DETROIT (AP) — Shares of General Motors Co. slipped Monday even as an analyst told investors that the company's initial moves to double its credit line made sense.
Citi Investment Research analyst Itay Michaeli wrote in a note to investors that raising the $5 billion credit facility and extending its maturity will boost GM's already strong balance sheet. The company may be preparing to spend some of its $33 billion in cash and operate with a lower balance, Michaeli wrote.
GM is in the process of restructuring its money-losing European operations, but its cash flow generation should be enough to support that, Michaeli told investors on Monday. So raising the credit line could be a move to cut costs by reducing the company's obligation to its hourly workers' pension plan, or it could buy back shares to help boost the stock price, he wrote.
"A decision to run lower cash balances would likely be one of deployment," Michaeli wrote.
The Wall Street Journal on Friday reported that GM was in preliminary talks with banks to possibly double the size of its credit line. The company's current credit facility is about half that of rival Ford Motor Co.

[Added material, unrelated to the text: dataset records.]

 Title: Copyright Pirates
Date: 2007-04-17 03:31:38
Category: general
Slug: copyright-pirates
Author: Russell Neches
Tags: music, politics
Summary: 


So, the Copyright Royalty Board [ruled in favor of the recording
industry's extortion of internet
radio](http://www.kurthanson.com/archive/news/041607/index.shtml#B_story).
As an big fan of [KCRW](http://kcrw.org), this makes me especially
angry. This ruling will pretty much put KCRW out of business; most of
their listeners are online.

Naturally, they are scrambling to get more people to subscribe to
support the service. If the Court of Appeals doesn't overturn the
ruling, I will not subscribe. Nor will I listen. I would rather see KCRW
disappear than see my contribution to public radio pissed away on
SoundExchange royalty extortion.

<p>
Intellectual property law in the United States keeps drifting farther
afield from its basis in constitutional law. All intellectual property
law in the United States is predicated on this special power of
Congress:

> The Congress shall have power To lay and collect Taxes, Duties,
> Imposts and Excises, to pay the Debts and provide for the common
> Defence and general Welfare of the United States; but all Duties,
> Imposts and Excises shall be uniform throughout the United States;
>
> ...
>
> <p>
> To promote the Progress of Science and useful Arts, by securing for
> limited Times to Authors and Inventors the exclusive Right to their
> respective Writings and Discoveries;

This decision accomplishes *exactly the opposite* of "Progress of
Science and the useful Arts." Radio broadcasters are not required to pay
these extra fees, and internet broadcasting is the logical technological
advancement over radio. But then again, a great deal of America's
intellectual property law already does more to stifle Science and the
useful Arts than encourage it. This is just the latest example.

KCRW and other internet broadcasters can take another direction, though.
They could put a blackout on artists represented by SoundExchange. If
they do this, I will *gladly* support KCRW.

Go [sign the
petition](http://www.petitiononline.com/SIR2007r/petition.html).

GM now pays pensions to a whopping 400,000 blue-collar retirees and their spouses in the U.S. Its hourly pension plan has about $71 billion, $10 billion short of its obligations. Earlier this summer, GM changed the way it makes pension payments to white-collar retirees, shoring up its finances by offering buyouts and shifting liabilities to an insurance company annuity.
The moves were to unload $26 billion in pension liabilities from the Detroit automaker's books, and experts said the changes are likely the start of a trend as companies with defined benefit pension plans try to cut risk and administrative costs.
GM spokesman Jim Cain wouldn't comment Monday on the credit line reports.
On Friday, Fitch Ratings agency upgraded GM's credit rating from BB to BB+, one notch shy of investment grade. An investment grade rating would bring the company lower borrowing costs. Fitch said the upgrade is due to GM's continued positive cash flow, low leverage, strong liquidity, reduced pension obligations and improved product portfolio.
Shares of GM fell 12 cents to $21.06 in morning trading Monday. In the past year they have traded in a range of $18.72 to $27.68, well below the company's initial public offering price of $33 in November 2010. GM returned to the public markets after emerging from a government-funded bankruptcy in 2009.